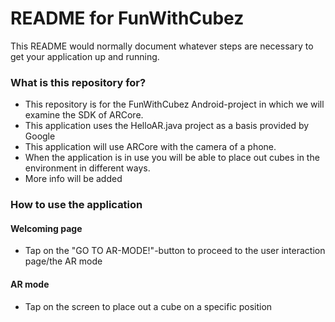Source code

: # README for FunWithCubez #

This README would normally document whatever steps are necessary to get your application up and running.

### What is this repository for? ###

* This repository is for the FunWithCubez Android-project in which we will examine the SDK of ARCore.
* This application uses the HelloAR.java project as a basis provided by Google
* This application will use ARCore with the camera of a phone.
* When the application is in use you will be able to place out cubes in the environment in different ways. 
* More info will be added


### How to use the application ###
#### Welcoming page ####
* Tap on the "GO TO AR-MODE!"-button to proceed to the user interaction page/the AR mode
#### AR mode ####
* Tap on the screen to place out a cube on a specific position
◇ ◇ ◇ ◇ ◇
Directions
If a record holds a picture, leave that picture out; retype everything else exactly.

Exercise solution
Source code

: # README for FunWithCubez #

This README would normally document whatever steps are necessary to get your application up and running.

### What is this repository for? ###

* This repository is for the FunWithCubez Android-project in which we will examine the SDK of ARCore.
* This application uses the HelloAR.java project as a basis provided by Google
* This application will use ARCore with the camera of a phone.
* When the application is in use you will be able to place out cubes in the environment in different ways. 
* More info will be added


### How to use the application ###
#### Welcoming page ####
* Tap on the "GO TO AR-MODE!"-button to proceed to the user interaction page/the AR mode
#### AR mode ####
* Tap on the screen to place out a cube on a specific position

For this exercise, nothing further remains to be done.